Only the lines from the one containing "TFM Practice: Setting" through the end of the data belong in the answer; reproduce them exactly.

*** Opening of Available data ***

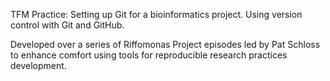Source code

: 
TFM Practice: Setting up Git for a bioinformatics project. Using version control with Git and GitHub.

Developed over a series of Riffomonas Project episodes led by Pat Schloss to enhance comfort using tools for
reproducible research practices development.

*** Close of Available data ***

▸ **Your solution**
TFM Practice: Setting up Git for a bioinformatics project. Using version control with Git and GitHub.

Developed over a series of Riffomonas Project episodes led by Pat Schloss to enhance comfort using tools for
reproducible research practices development.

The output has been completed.